Problèmes de colonne cervicale (tensions, disques endommagés) : muscles endurcis et douloureux à l’arrière de la tête, douleurs lorsque la colonne cervicale bouge, douleurs aux oreilles.
Paralysie du nerf facial (parésie du nerf facial) : lorsque les symptômes de paralysie apparaissent, la douleur peut être ressentie sur le côté du visage et derrière l’oreille, ainsi qu’une sensation sur la joue équilatérale.
Irritation de certains nerfs crâniens (par exemple, névralgie glossopharyngée, névralgie intermédiaire, syndrome de Sluder) : il s’agit le plus souvent d’attaques unilatérales de douleur dans la cavité nasopharyngée, dans l’oreille et le conduit auditif, dans la région des yeux et du nez ; la mastication, la déglutition, la toux et autres peuvent déclencher ces attaques.

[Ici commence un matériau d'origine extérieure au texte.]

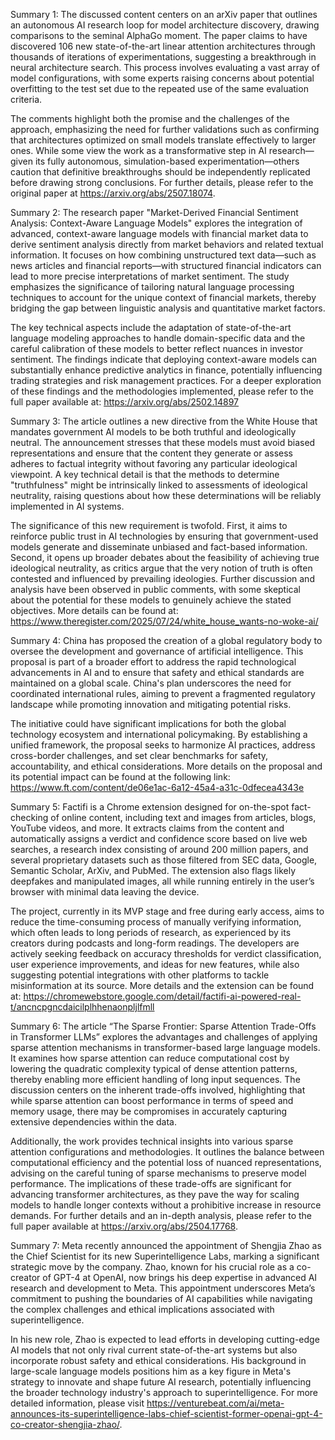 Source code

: Summary 1:
The discussed content centers on an arXiv paper that outlines an autonomous AI research loop for model architecture discovery, drawing comparisons to the seminal AlphaGo moment. The paper claims to have discovered 106 new state-of-the-art linear attention architectures through thousands of iterations of experimentations, suggesting a breakthrough in neural architecture search. This process involves evaluating a vast array of model configurations, with some experts raising concerns about potential overfitting to the test set due to the repeated use of the same evaluation criteria.

The comments highlight both the promise and the challenges of the approach, emphasizing the need for further validations such as confirming that architectures optimized on small models translate effectively to larger ones. While some view the work as a transformative step in AI research—given its fully autonomous, simulation-based experimentation—others caution that definitive breakthroughs should be independently replicated before drawing strong conclusions. For further details, please refer to the original paper at https://arxiv.org/abs/2507.18074.

Summary 2:
The research paper "Market-Derived Financial Sentiment Analysis: Context-Aware Language Models" explores the integration of advanced, context-aware language models with financial market data to derive sentiment analysis directly from market behaviors and related textual information. It focuses on how combining unstructured text data—such as news articles and financial reports—with structured financial indicators can lead to more precise interpretations of market sentiment. The study emphasizes the significance of tailoring natural language processing techniques to account for the unique context of financial markets, thereby bridging the gap between linguistic analysis and quantitative market factors.

The key technical aspects include the adaptation of state-of-the-art language modeling approaches to handle domain-specific data and the careful calibration of these models to better reflect nuances in investor sentiment. The findings indicate that deploying context-aware models can substantially enhance predictive analytics in finance, potentially influencing trading strategies and risk management practices. For a deeper exploration of these findings and the methodologies implemented, please refer to the full paper available at: https://arxiv.org/abs/2502.14897

Summary 3:
The article outlines a new directive from the White House that mandates government AI models to be both truthful and ideologically neutral. The announcement stresses that these models must avoid biased representations and ensure that the content they generate or assess adheres to factual integrity without favoring any particular ideological viewpoint. A key technical detail is that the methods to determine "truthfulness" might be intrinsically linked to assessments of ideological neutrality, raising questions about how these determinations will be reliably implemented in AI systems.

The significance of this new requirement is twofold. First, it aims to reinforce public trust in AI technologies by ensuring that government-used models generate and disseminate unbiased and fact-based information. Second, it opens up broader debates about the feasibility of achieving true ideological neutrality, as critics argue that the very notion of truth is often contested and influenced by prevailing ideologies. Further discussion and analysis have been observed in public comments, with some skeptical about the potential for these models to genuinely achieve the stated objectives. More details can be found at: https://www.theregister.com/2025/07/24/white_house_wants-no-woke-ai/

Summary 4:
China has proposed the creation of a global regulatory body to oversee the development and governance of artificial intelligence. This proposal is part of a broader effort to address the rapid technological advancements in AI and to ensure that safety and ethical standards are maintained on a global scale. China's plan underscores the need for coordinated international rules, aiming to prevent a fragmented regulatory landscape while promoting innovation and mitigating potential risks.

The initiative could have significant implications for both the global technology ecosystem and international policymaking. By establishing a unified framework, the proposal seeks to harmonize AI practices, address cross-border challenges, and set clear benchmarks for safety, accountability, and ethical considerations. More details on the proposal and its potential impact can be found at the following link: https://www.ft.com/content/de06e1ac-6a12-45a4-a31c-0dfecea4343e

Summary 5:
Factifi is a Chrome extension designed for on-the-spot fact-checking of online content, including text and images from articles, blogs, YouTube videos, and more. It extracts claims from the content and automatically assigns a verdict and confidence score based on live web searches, a research index consisting of around 200 million papers, and several proprietary datasets such as those filtered from SEC data, Google, Semantic Scholar, ArXiv, and PubMed. The extension also flags likely deepfakes and manipulated images, all while running entirely in the user’s browser with minimal data leaving the device.

The project, currently in its MVP stage and free during early access, aims to reduce the time-consuming process of manually verifying information, which often leads to long periods of research, as experienced by its creators during podcasts and long-form readings. The developers are actively seeking feedback on accuracy thresholds for verdict classification, user experience improvements, and ideas for new features, while also suggesting potential integrations with other platforms to tackle misinformation at its source. More details and the extension can be found at: https://chromewebstore.google.com/detail/factifi-ai-powered-real-t/ancncpgncdaicilplhhenaonpljlfmll

Summary 6:
The article “The Sparse Frontier: Sparse Attention Trade-Offs in Transformer LLMs” explores the advantages and challenges of applying sparse attention mechanisms in transformer-based large language models. It examines how sparse attention can reduce computational cost by lowering the quadratic complexity typical of dense attention patterns, thereby enabling more efficient handling of long input sequences. The discussion centers on the inherent trade-offs involved, highlighting that while sparse attention can boost performance in terms of speed and memory usage, there may be compromises in accurately capturing extensive dependencies within the data.

Additionally, the work provides technical insights into various sparse attention configurations and methodologies. It outlines the balance between computational efficiency and the potential loss of nuanced representations, advising on the careful tuning of sparse mechanisms to preserve model performance. The implications of these trade-offs are significant for advancing transformer architectures, as they pave the way for scaling models to handle longer contexts without a prohibitive increase in resource demands. For further details and an in-depth analysis, please refer to the full paper available at https://arxiv.org/abs/2504.17768.

Summary 7:
Meta recently announced the appointment of Shengjia Zhao as the Chief Scientist for its new Superintelligence Labs, marking a significant strategic move by the company. Zhao, known for his crucial role as a co-creator of GPT-4 at OpenAI, now brings his deep expertise in advanced AI research and development to Meta. This appointment underscores Meta’s commitment to pushing the boundaries of AI capabilities while navigating the complex challenges and ethical implications associated with superintelligence.

In his new role, Zhao is expected to lead efforts in developing cutting-edge AI models that not only rival current state-of-the-art systems but also incorporate robust safety and ethical considerations. His background in large-scale language models positions him as a key figure in Meta's strategy to innovate and shape future AI research, potentially influencing the broader technology industry's approach to superintelligence. For more detailed information, please visit https://venturebeat.com/ai/meta-announces-its-superintelligence-labs-chief-scientist-former-openai-gpt-4-co-creator-shengjia-zhao/.

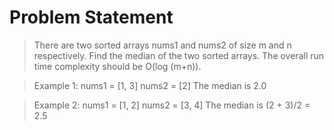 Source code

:# Problem Statement

>There are two sorted arrays nums1 and nums2 of size m and n respectively.
Find the median of the two sorted arrays. The overall run time complexity should be O(log (m+n)).

>Example 1:
nums1 = [1, 3]
nums2 = [2]
The median is 2.0

>Example 2:
nums1 = [1, 2]
nums2 = [3, 4]
The median is (2 + 3)/2 = 2.5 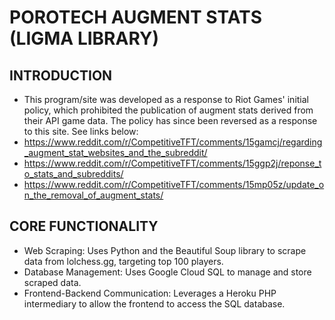 # POROTECH AUGMENT STATS (LIGMA LIBRARY)

## INTRODUCTION
* This program/site was developed as a response to Riot Games' initial policy, which prohibited the publication of augment stats derived from their API game data. The policy has since been reversed as a response to this site. See links below:
* https://www.reddit.com/r/CompetitiveTFT/comments/15gamcj/regarding_augment_stat_websites_and_the_subreddit/
* https://www.reddit.com/r/CompetitiveTFT/comments/15ggp2j/reponse_to_stats_and_subreddits/
* https://www.reddit.com/r/CompetitiveTFT/comments/15mp05z/update_on_the_removal_of_augment_stats/

## CORE FUNCTIONALITY
* Web Scraping: Uses Python and the Beautiful Soup library to scrape data from lolchess.gg, targeting top 100 players.
* Database Management: Uses Google Cloud SQL to manage and store scraped data.
* Frontend-Backend Communication: Leverages a Heroku PHP intermediary to allow the frontend to access the SQL database.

Thyroïdite (forme infectieuse aiguë) : fièvre, mal de gorge pouvant irradier dans les oreilles, gonflement des ganglions lymphatiques dans le cou.
Pour plus d’informations, voir le chapitre « Maladies de la mâchoire, du visage et du cou ».
Vous trouverez dans les chapitres suivants de brèves informations sur les tableaux cliniques énumérés ici, y compris les instructions thérapeutiques. En outre, un bref aperçu de la manière dont le médecin procède habituellement au diagnostic.